Broadcast History - March 24

Broadcast History - March 24

Postby jon » Wed Mar 24, 2021 12:29 pm

A quiet day in Western Canada broadcasting history, so we look to the U.S. for our stories today:

In 1925, KSL Salt Lake City signed on for the first time. The station still has a great signal all across the West, with 50,000 watts on 1160 KHz, non-directional both day and night. The only other U.S. station with much power on the frequency at night is WYLL Chicago, formerly WJJD, but even its 50,000 watts are directional both day and night to protect KSL. During the 1960s, KSL was the most distant station that could be heard at high noon in Vancouver. Graveyard shift workers, insomniacs and DX'ers bored by the overnight reception conditions often tuned into The Herb Jepko Nightcap Show. Unlike other phone-in shows of the day, there was no assigned topic. Callers just spoke about what was on their mind. A music box would go off after five minutes to remind callers that they had reached their station-imposed limit on conversation. Jepko passed away in 1995, having just celebrated his 64th birthday. Over the years he had spent much of what little he was paid in his glory years, to try and continue the show long after its time had past. I always enjoyed his shows, despite my life-long hate for phone-in talk shows.


In 1997, Carroll James died in Silver Springs, Maryland. He had been CJ the DJ at WHAG Hagerstown, Maryland, and WWDC Washington, D.C. Born on July 21, 1936, CJ claims to have been the first to play a Beatles record on U.S. radio or television. He had a B.O.A.C. stewardess bring over the record from England.

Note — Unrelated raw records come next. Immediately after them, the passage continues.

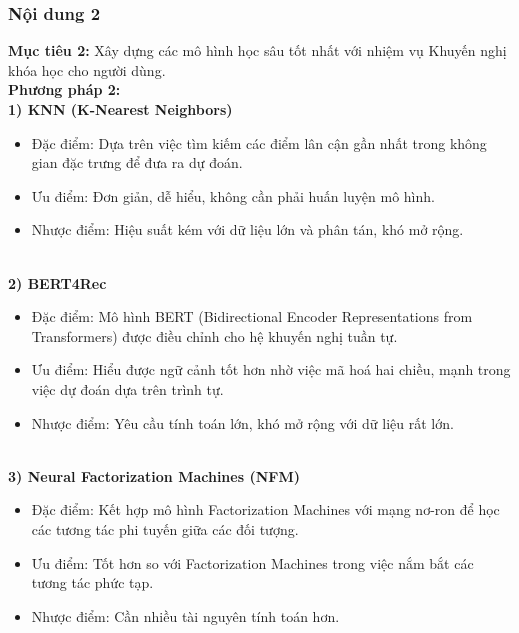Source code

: \subsubsection{Nội dung 2}
\textbf{Mục tiêu 2:} Xây dựng các mô hình học sâu tốt nhất với nhiệm vụ Khuyến nghị khóa học cho người dùng.\\
\textbf{Phương pháp 2:}\\
\textbf{1) KNN (K-Nearest Neighbors)}
    \begin{itemize}
        \item Đặc điểm: Dựa trên việc tìm kiếm các điểm lân cận gần nhất trong không gian đặc trưng để đưa ra dự đoán.
        \item Ưu điểm: Đơn giản, dễ hiểu, không cần phải huấn luyện mô hình.
        \item Nhược điểm: Hiệu suất kém với dữ liệu lớn và phân tán, khó mở rộng.
    \end{itemize}\\
\textbf{2) BERT4Rec}
\begin{itemize}
    \item Đặc điểm: Mô hình BERT (Bidirectional Encoder Representations from Transformers) được điều chỉnh cho hệ khuyến nghị tuần tự.
    \item Ưu điểm: Hiểu được ngữ cảnh tốt hơn nhờ việc mã hoá hai chiều, mạnh trong việc dự đoán dựa trên trình tự.
    \item Nhược điểm: Yêu cầu tính toán lớn, khó mở rộng với dữ liệu rất lớn.
\end{itemize}\\
\textbf{3) Neural Factorization Machines (NFM)}
\begin{itemize}
    \item Đặc điểm: Kết hợp mô hình Factorization Machines với mạng nơ-ron để học các tương tác phi tuyến giữa các đối tượng.
    \item Ưu điểm: Tốt hơn so với Factorization Machines trong việc nắm bắt các tương tác phức tạp.
    \item Nhược điểm: Cần nhiều tài nguyên tính toán hơn.
\end{itemize}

In 2005, Jim Rogers died at age 64. He had hosted programs on WCCO Minneapolis from 1982 to 1994. WCCO was one of the original 1-A Clear Channel stations until the 1970s, with 50,000 watts non-directional. When they were off the air all night Sunday nights for transmitter maintenance during the 1960s, stations in Honolulu and Japan were often heard in Vancouver on the frequency, though the Japanese station would often reappear well after sunrise, after WCCO had faded out.